Dal vangelo secondo Marco
Mc 4,1-20
In quel tempo, Gesù cominciò di nuovo a insegnare lungo il mare. Si riunì attorno a lui una folla enorme, tanto che egli, salito su una barca, si mise a sedere stando in mare, mentre tutta la folla era a terra lungo la riva.
Insegnava loro molte cose con parabole e diceva loro nel suo insegnamento: «Ascoltate. Ecco, il seminatore uscì a seminare. Mentre seminava, una parte cadde lungo la strada; vennero gli uccelli e la mangiarono.
Un’altra parte cadde sul terreno sassoso, dove non c’era molta terra; e subito germogliò perché il terreno non era profondo, ma quando spuntò il sole, fu bruciata e, non avendo radici, seccò. Un’altra parte cadde tra i rovi, e i rovi crebbero, la soffocarono e non diede frutto. Altre parti caddero sul terreno buono e diedero frutto: spuntarono, crebbero e resero il trenta, il sessanta, il cento per uno». E diceva: «Chi ha orecchi per ascoltare, ascolti!».
Quando poi furono da soli, quelli che erano intorno a lui insieme ai Dodici lo interrogavano sulle parabole. Ed egli diceva loro: «A voi è stato dato il mistero del regno di Dio; per quelli che sono fuori invece tutto avviene in parabole, affinché guardino, sì, ma non vedano, ascoltino, sì, ma non comprendano, perché non si convertano e venga loro perdonato».
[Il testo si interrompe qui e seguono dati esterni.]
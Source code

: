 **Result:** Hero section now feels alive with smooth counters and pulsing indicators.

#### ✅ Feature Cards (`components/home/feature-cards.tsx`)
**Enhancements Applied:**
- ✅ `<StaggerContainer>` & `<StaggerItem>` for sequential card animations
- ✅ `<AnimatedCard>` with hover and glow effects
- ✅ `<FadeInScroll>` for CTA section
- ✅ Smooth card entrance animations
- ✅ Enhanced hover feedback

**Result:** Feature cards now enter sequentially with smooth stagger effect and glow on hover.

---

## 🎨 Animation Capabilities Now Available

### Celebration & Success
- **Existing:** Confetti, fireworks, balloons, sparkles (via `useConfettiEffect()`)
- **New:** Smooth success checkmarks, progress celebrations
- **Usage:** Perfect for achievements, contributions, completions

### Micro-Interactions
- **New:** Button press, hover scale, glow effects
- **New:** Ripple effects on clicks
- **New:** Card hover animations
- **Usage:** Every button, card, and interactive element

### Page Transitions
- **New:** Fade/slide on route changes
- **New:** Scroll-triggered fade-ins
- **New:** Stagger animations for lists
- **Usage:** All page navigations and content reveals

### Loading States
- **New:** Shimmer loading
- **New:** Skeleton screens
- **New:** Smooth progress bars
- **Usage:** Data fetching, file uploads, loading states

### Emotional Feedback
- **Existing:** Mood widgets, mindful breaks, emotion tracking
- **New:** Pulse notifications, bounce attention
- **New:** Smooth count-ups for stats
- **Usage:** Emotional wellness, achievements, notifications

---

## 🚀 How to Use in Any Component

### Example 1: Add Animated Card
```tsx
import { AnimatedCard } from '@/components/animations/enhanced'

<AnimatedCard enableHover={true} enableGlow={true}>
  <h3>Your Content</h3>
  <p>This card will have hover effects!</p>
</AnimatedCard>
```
E disse loro: «Non capite questa parabola, e come potrete comprendere tutte le parabole? Il seminatore semina la Parola. Quelli lungo la strada sono coloro nei quali viene seminata la Parola, ma, quando l’ascoltano, subito viene Satana e porta via la Parola seminata in loro. Quelli seminati sul terreno sassoso sono coloro che, quando ascoltano la Parola, subito l’accolgono con gioia, ma non hanno radice in se stessi, sono incostanti e quindi, al sopraggiungere di qualche tribolazione o persecuzione a causa della Parola, subito vengono meno. Altri sono quelli seminati tra i rovi: questi sono coloro che hanno ascoltato la Parola, ma sopraggiungono le preoccupazioni del mondo e la seduzione della ricchezza e tutte le altre passioni, soffocano la Parola e questa rimane senza frutto. Altri ancora sono quelli seminati sul terreno buono: sono coloro che ascoltano la Parola, l’accolgono e portano frutto: il trenta, il sessanta, il cento per uno».
Parola del Signore.
Evangelizzare senza trionfalismi - José Maria González-Ruíz (Commento della Bibbia Liturgica): Il regno di Dio è proclamato, in primo luogo, con la parola; e Marco ci presenta qui tutta una teologia della parola. Gesù comincia a proclamarlo con una formula apparentemente misteriosa: la «parabola».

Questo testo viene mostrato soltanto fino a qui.